Dava konusu olayda, tapu kayıtlarındaki 1 nolu formun incelenmesi neticesinde, davacının maliki bulunduğu … İlçesi … Mahallesi … parselde bulunan gayrimenkulü 31/08/2009 tarihinde 8.000,00 TL bedel karşılığı aldığı ve 06/12/2011 tarihinde 106.000,00 TL bedel karşılığında devrettiği, buna göre davacı tarafından, 2009 yılında satın alınan bağımsız bölümün, bu tarihten itibaren 5 yıllık süre geçmeden satıldığı, takdir komisyonunca Kanunun kendisine verdiği görev ve yetki çerçevesinde, davacının kendi beyan ettiği harç matrahı olan 106.000,00 TL esas alınarak bu tutardan Gelir Vergisi Kanunu’nun 80. ve 81. maddeleri dikkate alınarak gerekli tenzillerin yapılması sonucu matrahın belirlendiği ve buna istinaden dava konusu tarhiyatların tesis edildiği görülmüştür.
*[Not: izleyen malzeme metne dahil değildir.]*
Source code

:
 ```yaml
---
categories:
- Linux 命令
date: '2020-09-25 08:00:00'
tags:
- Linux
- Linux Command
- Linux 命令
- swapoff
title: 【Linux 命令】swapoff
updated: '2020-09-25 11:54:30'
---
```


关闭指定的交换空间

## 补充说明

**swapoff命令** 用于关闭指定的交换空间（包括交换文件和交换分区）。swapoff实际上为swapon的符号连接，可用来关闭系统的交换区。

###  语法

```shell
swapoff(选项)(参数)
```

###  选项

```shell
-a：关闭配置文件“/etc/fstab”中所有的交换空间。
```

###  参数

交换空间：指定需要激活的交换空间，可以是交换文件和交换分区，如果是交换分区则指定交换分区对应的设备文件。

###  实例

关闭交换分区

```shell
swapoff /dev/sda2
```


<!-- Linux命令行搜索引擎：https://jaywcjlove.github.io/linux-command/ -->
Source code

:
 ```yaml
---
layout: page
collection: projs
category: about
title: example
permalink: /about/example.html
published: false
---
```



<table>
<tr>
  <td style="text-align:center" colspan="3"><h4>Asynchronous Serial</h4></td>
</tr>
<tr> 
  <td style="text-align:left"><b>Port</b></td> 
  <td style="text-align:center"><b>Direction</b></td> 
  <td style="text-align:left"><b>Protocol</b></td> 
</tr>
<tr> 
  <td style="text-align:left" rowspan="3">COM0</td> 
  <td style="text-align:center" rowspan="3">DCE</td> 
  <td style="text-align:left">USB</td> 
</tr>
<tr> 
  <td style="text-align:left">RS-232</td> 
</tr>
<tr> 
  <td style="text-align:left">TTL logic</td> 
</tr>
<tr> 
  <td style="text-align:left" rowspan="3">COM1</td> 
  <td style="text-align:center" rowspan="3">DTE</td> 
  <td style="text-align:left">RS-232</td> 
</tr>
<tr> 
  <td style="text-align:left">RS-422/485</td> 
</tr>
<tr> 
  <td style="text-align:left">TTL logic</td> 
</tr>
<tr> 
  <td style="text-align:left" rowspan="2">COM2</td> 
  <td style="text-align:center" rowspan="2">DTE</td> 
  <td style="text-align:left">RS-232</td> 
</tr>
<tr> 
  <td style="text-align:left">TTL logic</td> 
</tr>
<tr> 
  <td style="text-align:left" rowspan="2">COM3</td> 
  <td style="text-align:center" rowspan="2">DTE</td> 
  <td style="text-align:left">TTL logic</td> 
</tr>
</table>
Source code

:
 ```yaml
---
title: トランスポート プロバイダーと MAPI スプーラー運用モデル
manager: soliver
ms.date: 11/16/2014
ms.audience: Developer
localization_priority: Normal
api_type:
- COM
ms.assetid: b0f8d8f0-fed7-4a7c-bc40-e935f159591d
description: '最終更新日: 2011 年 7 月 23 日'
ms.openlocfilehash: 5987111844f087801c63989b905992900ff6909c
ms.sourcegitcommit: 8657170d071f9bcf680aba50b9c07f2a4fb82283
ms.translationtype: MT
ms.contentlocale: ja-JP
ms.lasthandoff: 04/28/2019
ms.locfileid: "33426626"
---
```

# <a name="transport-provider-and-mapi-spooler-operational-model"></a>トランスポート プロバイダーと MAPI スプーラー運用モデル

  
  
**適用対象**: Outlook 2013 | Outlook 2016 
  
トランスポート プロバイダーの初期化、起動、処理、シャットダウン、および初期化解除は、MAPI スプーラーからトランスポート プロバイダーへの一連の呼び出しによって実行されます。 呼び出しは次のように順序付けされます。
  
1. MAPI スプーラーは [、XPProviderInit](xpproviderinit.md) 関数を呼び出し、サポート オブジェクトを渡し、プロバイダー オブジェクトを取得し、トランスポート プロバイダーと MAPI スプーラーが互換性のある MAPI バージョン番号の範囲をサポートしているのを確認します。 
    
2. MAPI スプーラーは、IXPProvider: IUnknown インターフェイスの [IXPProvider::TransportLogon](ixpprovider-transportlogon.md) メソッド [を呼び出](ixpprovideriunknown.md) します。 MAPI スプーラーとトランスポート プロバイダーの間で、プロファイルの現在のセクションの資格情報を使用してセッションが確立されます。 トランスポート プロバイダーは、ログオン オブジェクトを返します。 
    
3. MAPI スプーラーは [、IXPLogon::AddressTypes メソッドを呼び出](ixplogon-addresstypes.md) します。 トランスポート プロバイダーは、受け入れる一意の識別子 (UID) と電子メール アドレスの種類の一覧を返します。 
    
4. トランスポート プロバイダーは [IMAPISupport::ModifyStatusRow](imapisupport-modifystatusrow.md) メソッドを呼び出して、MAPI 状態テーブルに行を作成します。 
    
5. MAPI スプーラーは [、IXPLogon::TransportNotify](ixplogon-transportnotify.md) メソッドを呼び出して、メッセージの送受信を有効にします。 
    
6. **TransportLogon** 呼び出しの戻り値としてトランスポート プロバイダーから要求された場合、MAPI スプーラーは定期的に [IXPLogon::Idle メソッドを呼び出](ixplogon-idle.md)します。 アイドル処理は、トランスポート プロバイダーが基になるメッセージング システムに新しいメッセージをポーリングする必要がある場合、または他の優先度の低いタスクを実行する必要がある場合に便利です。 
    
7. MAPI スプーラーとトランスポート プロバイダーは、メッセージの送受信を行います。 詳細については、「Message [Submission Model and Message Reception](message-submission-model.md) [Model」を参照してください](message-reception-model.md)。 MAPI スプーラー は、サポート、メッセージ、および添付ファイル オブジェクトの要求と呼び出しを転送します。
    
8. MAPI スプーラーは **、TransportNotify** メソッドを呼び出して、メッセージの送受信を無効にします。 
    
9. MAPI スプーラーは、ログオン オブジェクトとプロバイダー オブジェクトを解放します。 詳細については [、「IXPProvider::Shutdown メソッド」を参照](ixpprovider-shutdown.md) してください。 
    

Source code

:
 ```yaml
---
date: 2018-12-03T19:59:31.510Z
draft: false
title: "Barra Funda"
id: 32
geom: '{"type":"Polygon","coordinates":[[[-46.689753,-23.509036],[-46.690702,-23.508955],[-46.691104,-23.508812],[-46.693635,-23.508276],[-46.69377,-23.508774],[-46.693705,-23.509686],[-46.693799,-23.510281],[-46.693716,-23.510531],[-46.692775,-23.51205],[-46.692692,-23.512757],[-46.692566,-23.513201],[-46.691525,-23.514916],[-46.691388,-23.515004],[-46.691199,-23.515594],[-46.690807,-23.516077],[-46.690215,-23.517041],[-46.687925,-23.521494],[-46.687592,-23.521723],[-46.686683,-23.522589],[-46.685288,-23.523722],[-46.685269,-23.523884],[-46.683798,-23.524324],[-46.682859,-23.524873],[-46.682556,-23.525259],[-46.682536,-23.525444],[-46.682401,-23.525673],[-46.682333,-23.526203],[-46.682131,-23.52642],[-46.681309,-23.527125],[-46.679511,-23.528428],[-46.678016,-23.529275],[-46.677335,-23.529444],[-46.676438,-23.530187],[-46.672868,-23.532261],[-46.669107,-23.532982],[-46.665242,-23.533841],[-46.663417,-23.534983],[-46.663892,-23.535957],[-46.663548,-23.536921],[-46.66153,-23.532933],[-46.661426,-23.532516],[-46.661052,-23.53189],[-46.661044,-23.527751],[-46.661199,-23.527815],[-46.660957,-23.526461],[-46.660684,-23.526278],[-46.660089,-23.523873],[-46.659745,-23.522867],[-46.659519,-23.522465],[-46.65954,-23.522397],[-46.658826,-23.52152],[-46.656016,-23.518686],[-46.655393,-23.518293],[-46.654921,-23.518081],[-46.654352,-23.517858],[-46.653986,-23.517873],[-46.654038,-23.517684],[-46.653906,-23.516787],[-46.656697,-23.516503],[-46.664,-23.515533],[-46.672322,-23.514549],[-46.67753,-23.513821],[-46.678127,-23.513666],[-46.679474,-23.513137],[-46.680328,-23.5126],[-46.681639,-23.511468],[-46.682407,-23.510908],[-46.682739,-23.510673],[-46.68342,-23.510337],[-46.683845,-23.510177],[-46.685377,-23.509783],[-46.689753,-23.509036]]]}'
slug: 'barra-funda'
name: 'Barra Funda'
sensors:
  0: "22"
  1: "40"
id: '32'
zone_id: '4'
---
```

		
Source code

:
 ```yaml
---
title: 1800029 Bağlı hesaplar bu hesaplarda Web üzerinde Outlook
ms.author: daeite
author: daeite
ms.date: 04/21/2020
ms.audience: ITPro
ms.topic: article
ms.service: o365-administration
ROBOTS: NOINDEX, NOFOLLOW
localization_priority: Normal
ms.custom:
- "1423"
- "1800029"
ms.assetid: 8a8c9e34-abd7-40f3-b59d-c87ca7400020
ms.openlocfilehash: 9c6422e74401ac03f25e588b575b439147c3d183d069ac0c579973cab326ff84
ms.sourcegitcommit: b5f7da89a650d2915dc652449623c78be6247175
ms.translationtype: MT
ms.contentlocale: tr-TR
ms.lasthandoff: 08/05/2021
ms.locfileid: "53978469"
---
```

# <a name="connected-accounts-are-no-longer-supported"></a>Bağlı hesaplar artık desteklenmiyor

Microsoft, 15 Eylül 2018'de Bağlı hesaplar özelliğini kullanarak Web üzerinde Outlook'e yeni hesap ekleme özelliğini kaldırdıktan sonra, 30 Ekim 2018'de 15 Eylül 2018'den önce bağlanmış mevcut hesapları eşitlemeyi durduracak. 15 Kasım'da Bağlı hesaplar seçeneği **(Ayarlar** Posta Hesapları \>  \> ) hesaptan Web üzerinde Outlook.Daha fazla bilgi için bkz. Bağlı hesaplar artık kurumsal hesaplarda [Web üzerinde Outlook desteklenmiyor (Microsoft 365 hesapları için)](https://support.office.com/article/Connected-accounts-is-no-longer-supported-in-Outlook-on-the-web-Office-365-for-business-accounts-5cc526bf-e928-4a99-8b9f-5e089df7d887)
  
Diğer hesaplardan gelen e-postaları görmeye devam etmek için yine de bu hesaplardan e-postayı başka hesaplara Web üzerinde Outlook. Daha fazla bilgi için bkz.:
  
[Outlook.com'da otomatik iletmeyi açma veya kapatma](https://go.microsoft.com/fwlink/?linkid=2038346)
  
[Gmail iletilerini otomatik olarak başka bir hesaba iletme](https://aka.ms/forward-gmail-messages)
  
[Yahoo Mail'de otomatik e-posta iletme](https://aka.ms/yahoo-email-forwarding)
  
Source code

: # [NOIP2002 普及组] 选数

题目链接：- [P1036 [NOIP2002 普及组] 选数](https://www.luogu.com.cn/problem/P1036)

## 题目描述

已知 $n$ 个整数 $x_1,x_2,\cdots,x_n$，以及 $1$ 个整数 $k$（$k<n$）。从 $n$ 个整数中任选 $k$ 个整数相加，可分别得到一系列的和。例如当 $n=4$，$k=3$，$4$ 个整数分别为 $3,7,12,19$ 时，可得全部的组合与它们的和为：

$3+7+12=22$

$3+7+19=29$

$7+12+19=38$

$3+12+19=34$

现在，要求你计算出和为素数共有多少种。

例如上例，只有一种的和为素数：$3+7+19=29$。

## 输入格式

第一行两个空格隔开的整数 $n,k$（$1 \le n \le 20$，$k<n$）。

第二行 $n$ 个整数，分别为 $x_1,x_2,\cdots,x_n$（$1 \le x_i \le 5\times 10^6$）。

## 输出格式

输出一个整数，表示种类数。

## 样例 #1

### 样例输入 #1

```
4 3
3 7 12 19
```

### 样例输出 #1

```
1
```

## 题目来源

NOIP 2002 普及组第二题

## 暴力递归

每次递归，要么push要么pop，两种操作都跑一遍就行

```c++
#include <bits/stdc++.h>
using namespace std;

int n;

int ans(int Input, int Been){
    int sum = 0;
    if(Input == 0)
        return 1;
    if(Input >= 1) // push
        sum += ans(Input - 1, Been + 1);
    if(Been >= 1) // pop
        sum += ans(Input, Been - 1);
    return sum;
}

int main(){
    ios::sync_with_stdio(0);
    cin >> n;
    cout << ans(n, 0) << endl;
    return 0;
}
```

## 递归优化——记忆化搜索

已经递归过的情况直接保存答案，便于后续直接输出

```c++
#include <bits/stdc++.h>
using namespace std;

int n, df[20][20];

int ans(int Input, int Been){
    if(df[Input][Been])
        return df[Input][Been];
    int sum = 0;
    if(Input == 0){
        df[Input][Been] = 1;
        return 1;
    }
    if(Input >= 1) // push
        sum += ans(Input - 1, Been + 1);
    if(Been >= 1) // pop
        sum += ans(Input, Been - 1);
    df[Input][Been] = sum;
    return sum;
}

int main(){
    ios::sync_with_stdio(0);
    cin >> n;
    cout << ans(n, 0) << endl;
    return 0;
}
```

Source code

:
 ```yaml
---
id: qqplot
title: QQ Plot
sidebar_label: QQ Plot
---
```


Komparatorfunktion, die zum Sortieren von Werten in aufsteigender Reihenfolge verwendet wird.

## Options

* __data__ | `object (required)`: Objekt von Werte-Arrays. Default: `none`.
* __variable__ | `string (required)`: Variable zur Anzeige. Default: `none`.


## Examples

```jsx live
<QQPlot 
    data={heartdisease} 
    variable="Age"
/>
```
Bu durumda 213 sayılı Kanun’un 3. maddesi uyarınca yapılan tarhiyatın yerinde olmadığına ilişkin ispat külfeti davacıya ait iken dosyaya buna ilişkin ispat edici bilgi, belgeler sunulmadığından, dava konusu cezalı tarhiyatlarda hukuka aykırılık bulunmamakta olup davalı idarenin temyiz talebi kabul edilerek Mahkeme kararının bozulması gerektiği görüşüyle çoğunluk Dairemiz kararına katılmıyorum.